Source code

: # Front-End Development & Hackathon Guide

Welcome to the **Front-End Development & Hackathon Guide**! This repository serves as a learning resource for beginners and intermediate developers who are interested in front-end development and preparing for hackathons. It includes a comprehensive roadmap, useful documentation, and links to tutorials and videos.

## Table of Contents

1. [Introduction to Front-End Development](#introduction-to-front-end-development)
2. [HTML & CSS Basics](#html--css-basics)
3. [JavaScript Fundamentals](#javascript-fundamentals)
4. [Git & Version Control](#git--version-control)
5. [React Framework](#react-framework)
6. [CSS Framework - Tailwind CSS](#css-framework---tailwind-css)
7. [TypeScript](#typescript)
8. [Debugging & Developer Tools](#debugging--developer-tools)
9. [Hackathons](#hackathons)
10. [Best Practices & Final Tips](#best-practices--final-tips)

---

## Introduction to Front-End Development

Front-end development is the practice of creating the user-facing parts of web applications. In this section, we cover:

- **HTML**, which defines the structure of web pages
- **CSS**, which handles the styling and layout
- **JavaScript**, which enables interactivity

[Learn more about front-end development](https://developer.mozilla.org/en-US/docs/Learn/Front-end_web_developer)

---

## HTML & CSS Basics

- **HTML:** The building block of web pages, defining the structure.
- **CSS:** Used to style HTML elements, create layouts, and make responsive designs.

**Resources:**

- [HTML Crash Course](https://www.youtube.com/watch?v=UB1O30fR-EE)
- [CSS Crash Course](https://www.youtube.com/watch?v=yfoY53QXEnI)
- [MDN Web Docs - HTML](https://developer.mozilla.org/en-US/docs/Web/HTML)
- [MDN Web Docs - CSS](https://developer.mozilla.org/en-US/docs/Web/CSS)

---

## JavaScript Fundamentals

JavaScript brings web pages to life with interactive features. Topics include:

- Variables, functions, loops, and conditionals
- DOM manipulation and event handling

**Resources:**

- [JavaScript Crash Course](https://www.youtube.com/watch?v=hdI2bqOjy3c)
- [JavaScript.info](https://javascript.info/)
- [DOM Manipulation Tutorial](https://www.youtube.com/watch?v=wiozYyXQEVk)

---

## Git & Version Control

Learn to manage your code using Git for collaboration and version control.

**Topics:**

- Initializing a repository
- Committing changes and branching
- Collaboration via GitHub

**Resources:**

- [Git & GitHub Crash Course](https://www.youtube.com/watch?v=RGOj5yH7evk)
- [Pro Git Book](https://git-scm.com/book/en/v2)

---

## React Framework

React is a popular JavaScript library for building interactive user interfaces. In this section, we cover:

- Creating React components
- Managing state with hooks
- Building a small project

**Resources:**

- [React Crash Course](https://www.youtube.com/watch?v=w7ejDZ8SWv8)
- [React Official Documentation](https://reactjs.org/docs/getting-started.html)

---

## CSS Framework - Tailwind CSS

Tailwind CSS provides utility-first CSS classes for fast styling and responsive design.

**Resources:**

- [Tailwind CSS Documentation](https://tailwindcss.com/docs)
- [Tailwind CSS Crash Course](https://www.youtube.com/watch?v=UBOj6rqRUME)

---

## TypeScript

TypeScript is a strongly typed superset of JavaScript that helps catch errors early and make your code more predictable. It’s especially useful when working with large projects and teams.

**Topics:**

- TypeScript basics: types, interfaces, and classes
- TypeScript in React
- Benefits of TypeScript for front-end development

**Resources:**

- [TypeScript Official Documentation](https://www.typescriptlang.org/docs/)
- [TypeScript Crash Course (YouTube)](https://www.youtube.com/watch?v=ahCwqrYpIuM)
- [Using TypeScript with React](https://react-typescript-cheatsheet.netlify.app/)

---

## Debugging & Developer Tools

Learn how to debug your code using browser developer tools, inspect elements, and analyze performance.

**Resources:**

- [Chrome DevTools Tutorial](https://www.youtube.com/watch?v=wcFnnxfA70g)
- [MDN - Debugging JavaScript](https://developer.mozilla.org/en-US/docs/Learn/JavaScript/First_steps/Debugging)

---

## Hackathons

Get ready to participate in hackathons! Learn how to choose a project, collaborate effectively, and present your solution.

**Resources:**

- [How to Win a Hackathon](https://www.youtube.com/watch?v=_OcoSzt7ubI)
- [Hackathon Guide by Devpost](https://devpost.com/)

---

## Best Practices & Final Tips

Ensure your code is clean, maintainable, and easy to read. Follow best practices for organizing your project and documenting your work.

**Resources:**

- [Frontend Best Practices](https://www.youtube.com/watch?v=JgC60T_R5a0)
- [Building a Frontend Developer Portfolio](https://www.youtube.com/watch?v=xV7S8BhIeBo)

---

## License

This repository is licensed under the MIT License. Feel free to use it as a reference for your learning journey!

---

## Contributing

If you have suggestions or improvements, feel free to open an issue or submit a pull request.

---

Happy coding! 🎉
-*-*-
Task directions = Show each line in the data where the string "more" appears.

Response to the exercise =
[Learn more about front-end development](https://developer.mozilla.org/en-US/docs/Learn/Front-end_web_developer)
TypeScript is a strongly typed superset of JavaScript that helps catch errors early and make your code more predictable. It’s especially useful when working with large projects and teams.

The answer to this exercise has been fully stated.